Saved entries

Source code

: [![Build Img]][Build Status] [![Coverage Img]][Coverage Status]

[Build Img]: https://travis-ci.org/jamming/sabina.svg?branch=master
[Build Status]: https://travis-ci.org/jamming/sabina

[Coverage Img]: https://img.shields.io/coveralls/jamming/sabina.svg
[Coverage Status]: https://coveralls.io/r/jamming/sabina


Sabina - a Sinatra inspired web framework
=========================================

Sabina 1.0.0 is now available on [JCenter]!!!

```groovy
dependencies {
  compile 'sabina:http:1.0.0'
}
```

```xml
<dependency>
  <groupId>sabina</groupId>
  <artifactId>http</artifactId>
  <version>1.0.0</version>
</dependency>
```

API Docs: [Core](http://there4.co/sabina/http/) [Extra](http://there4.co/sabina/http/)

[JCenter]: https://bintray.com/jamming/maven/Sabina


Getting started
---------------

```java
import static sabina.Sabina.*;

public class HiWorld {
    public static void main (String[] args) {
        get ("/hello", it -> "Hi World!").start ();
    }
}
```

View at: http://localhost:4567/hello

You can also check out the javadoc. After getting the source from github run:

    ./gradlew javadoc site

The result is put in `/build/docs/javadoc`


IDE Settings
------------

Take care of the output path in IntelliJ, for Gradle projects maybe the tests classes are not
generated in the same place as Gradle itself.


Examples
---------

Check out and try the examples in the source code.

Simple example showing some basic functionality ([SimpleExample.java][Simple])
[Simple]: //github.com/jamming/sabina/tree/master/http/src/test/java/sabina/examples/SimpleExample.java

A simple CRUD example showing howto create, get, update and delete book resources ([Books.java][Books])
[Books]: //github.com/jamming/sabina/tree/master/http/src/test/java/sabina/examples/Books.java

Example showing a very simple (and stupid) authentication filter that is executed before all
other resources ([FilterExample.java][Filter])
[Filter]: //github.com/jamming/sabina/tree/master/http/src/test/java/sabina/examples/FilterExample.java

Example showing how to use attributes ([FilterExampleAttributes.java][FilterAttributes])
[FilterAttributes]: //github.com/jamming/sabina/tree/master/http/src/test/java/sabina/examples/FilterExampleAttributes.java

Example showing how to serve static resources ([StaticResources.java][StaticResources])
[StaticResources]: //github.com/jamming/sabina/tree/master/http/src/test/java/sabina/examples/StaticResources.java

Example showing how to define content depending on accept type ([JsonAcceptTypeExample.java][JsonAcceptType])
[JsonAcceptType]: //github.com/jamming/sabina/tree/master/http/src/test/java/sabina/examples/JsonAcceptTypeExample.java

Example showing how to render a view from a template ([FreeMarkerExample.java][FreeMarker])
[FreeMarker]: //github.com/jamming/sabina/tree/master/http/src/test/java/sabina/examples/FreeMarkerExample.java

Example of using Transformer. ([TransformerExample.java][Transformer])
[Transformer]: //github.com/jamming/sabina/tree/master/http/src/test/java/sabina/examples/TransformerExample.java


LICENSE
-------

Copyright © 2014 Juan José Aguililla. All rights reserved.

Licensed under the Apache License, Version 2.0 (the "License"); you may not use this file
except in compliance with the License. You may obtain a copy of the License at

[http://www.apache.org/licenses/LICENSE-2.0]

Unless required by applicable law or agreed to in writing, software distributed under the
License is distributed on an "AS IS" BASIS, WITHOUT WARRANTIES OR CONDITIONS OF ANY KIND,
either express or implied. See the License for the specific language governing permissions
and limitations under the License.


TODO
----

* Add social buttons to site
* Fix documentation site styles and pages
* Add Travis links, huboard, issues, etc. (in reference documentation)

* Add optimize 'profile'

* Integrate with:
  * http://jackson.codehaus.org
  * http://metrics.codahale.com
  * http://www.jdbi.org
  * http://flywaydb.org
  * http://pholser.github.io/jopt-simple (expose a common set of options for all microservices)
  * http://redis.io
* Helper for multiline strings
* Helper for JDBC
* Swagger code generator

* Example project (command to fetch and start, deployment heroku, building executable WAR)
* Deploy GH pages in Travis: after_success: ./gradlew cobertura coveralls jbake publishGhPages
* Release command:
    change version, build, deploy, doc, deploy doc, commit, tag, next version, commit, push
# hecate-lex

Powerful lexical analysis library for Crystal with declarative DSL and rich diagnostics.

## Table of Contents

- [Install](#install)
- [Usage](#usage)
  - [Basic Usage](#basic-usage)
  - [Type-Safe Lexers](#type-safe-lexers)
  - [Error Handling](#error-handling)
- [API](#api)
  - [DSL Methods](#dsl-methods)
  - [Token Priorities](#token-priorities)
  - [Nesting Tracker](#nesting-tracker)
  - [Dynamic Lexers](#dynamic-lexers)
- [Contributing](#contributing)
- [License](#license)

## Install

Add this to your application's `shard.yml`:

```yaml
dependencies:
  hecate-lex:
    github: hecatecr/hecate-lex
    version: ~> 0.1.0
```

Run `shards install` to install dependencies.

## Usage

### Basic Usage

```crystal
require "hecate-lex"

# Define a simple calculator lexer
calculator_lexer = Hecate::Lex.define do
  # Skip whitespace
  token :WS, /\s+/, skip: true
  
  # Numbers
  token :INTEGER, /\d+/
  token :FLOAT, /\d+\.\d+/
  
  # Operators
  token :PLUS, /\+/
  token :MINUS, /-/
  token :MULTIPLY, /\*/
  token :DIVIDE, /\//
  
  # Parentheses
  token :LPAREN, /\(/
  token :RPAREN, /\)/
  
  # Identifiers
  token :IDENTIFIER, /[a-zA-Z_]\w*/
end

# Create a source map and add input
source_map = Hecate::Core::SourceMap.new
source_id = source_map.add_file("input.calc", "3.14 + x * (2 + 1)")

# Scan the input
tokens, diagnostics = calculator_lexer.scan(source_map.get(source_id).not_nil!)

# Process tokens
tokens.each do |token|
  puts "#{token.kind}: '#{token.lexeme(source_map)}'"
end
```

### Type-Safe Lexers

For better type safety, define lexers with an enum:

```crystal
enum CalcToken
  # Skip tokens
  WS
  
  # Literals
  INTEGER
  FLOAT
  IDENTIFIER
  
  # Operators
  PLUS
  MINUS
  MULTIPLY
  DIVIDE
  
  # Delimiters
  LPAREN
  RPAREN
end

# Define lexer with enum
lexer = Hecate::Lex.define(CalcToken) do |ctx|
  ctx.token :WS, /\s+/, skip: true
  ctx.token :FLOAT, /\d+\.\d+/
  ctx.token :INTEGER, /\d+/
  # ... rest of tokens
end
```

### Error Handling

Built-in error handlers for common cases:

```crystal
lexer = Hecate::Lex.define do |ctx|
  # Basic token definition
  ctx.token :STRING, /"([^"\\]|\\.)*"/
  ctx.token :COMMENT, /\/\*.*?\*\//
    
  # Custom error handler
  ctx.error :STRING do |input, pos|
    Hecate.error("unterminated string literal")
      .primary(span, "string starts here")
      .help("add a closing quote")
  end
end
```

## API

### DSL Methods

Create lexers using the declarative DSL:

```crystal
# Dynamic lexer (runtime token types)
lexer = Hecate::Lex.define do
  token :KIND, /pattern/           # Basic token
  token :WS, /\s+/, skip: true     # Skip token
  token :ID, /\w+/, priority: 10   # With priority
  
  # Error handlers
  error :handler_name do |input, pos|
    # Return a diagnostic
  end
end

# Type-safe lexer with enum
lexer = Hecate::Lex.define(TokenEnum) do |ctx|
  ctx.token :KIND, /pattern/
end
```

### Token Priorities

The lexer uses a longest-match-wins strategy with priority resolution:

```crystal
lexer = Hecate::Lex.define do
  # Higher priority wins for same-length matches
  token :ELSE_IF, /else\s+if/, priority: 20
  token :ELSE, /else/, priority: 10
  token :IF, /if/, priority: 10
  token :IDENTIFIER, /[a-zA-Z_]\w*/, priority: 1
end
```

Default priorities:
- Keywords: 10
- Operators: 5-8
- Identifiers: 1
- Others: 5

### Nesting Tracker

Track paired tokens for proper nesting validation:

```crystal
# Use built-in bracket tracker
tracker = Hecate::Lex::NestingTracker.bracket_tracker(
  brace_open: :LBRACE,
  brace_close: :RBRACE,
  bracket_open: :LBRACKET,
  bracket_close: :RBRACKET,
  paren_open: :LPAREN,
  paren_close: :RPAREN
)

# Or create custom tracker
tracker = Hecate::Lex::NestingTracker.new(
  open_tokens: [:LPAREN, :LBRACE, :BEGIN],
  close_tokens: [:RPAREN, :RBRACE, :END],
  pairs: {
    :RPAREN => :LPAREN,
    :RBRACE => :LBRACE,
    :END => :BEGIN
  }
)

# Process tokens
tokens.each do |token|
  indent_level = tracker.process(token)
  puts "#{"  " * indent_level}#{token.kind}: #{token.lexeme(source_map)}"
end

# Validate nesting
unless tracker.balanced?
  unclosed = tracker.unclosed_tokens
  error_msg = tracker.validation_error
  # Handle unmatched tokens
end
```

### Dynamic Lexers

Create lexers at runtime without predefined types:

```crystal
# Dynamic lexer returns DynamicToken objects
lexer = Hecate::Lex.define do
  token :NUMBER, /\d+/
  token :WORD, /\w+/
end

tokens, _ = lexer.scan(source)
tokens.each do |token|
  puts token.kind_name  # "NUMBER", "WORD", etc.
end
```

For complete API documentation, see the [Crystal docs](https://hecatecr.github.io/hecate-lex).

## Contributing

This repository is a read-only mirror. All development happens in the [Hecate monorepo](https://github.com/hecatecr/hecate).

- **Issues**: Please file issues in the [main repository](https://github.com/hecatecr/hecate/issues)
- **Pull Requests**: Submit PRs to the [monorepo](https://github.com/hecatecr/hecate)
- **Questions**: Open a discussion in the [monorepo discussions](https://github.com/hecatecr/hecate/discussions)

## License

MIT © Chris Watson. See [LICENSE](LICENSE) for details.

- _To do_: Once the line containing "[Coverage Status]: https://coveralls.io/r/jamming/sabina" has been written out, please stop; every line before it, back to the first line of the records above, should be given exactly.

- _Task output_:
Source code

: [![Build Img]][Build Status] [![Coverage Img]][Coverage Status]

[Build Img]: https://travis-ci.org/jamming/sabina.svg?branch=master
[Build Status]: https://travis-ci.org/jamming/sabina

[Coverage Img]: https://img.shields.io/coveralls/jamming/sabina.svg
[Coverage Status]: https://coveralls.io/r/jamming/sabina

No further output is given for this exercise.